Sorry if this was a rambling response, there's a whole landscape to try to explain.

https://ipywidgets.readthedocs.io/en/stable/ https://github.com/ipython/traitlets bqplot plotting library ipyleaflet interactive map library

samuelcolvin commented 10 months ago

Thanks for trying to explain :-).

Obviously, is be keen for you to try and leverage FastUI, but I have no idea how well the two can fit together.

I'm not trying to build full duplex communications, too much flexibility ends up with nothing more than a layer of obfuscation over http/websockets.

I'd rather build specific components to do useful common things.

vikramsg commented 10 months ago

This is the entire point of Solara. https://github.com/widgetti/solara

Maybe an interesting idea would be to figure out if we can use FastUI and Solara together.

jgunstone commented 8 months ago

just to expand slightly more - as @paddymul describes ipywidgets and jupyter widgets provide a way to synchronise front end js libs with the python server running the notebook via traitlets. jupyter can then be used to author applications and deploy using Voila. This provides a simple way to turn an exporatory analysis in a notebook into a client facing web application. It also allows users to create a UI totally in python. a downside to this is you need a python server running to deploy an application - typically JupyterHub manages this in one way or another. voici is being developed which uses pyodide allowing the python server to be run in the client.

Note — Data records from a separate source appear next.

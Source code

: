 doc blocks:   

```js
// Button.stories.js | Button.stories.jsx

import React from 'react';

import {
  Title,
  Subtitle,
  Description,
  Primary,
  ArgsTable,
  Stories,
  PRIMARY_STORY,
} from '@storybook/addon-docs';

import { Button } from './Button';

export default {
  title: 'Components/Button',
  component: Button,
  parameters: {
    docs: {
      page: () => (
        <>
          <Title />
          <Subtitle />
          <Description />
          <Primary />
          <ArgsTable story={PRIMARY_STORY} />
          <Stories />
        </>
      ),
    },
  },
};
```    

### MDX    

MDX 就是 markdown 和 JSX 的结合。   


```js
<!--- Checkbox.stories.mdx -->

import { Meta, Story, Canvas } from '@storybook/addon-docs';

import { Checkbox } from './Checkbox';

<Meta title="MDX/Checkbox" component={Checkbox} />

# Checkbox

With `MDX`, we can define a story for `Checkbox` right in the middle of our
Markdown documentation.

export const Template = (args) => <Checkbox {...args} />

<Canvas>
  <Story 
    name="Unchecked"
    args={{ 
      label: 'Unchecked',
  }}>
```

there are 2 ways I could imagine FastUI being useful in a Jupyter context:

aside: I applaud the FastUI approach of moving as much as possible to the backend and using simple / dumb JS frontend components as it makes the dev stack nice and simple. The thing I'd be most interested in here is how to inject custom front-end components...? as a dev using python to make front-end apps, building widgets from ipywidgets gives lots of customisation possibility which practically I've found to be essential when making applications.... but you are obviously also greatly constrained as you don't have access to the rich front-end world of React... it would be awesome if FastUI clearly described the process of adding custom React stuff to make the process less scary for python devs.